→ **Action item**:
What you return should match the data below exactly, with no pictures in it.

┌────────

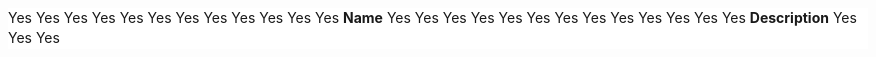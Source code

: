    </td>
   <td>Yes
   </td>
   <td>Yes
   </td>
   <td>Yes
   </td>
   <td>Yes
   </td>
   <td>Yes
   </td>
   <td>Yes
   </td>
   <td>Yes
   </td>
   <td>Yes
   </td>
   <td>Yes
   </td>
   <td>Yes
   </td>
   <td>Yes
   </td>
   <td>Yes
   </td>
  </tr>
  <tr bgcolor="#FAFAFA">
   <td><strong>Name</strong>
   </td>
   <td>Yes
   </td>
   <td>Yes
   </td>
   <td>Yes
   </td>
   <td>Yes
   </td>
   <td>Yes
   </td>
   <td>Yes
   </td>
   <td>Yes
   </td>
   <td>Yes
   </td>
   <td>Yes
   </td>
   <td>Yes
   </td>
   <td>Yes
   </td>
   <td>Yes
   </td>
   <td>Yes
   </td>
  </tr>
  <tr>
   <td><strong>Description</strong>
   </td>
   <td>Yes
   </td>
   <td>Yes
   </td>
   <td>Yes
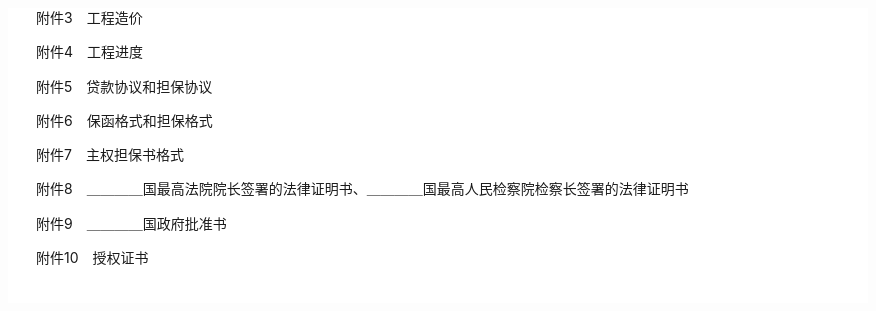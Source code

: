 　　附件3　工程造价

　　附件4　工程进度

　　附件5　贷款协议和担保协议

　　附件6　保函格式和担保格式

　　附件7　主权担保书格式

　　附件8　＿＿＿＿国最高法院院长签署的法律证明书、＿＿＿＿国最高人民检察院检察长签署的法律证明书

　　附件9　＿＿＿＿国政府批准书

　　附件10　授权证书

　　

└────────

→ **Answer to this problem**:
Source code

:    </td>
   <td>Yes
   </td>
   <td>Yes
   </td>
   <td>Yes
   </td>
   <td>Yes
   </td>
   <td>Yes
   </td>
   <td>Yes
   </td>
   <td>Yes
   </td>
   <td>Yes
   </td>
   <td>Yes
   </td>
   <td>Yes
   </td>
   <td>Yes
   </td>
   <td>Yes
   </td>
  </tr>
  <tr bgcolor="#FAFAFA">
   <td><strong>Name</strong>
   </td>
   <td>Yes
   </td>
   <td>Yes
   </td>
   <td>Yes
   </td>
   <td>Yes
   </td>
   <td>Yes
   </td>
   <td>Yes
   </td>
   <td>Yes
   </td>
   <td>Yes
   </td>
   <td>Yes
   </td>
   <td>Yes
   </td>
   <td>Yes
   </td>
   <td>Yes
   </td>
   <td>Yes
   </td>
  </tr>
  <tr>
   <td><strong>Description</strong>
   </td>
   <td>Yes
   </td>
   <td>Yes
   </td>
   <td>Yes
Source code

: 　　附件3　工程造价

　　附件4　工程进度

　　附件5　贷款协议和担保协议

　　附件6　保函格式和担保格式

　　附件7　主权担保书格式

　　附件8　＿＿＿＿国最高法院院长签署的法律证明书、＿＿＿＿国最高人民检察院检察长签署的法律证明书

　　附件9　＿＿＿＿国政府批准书

　　附件10　授权证书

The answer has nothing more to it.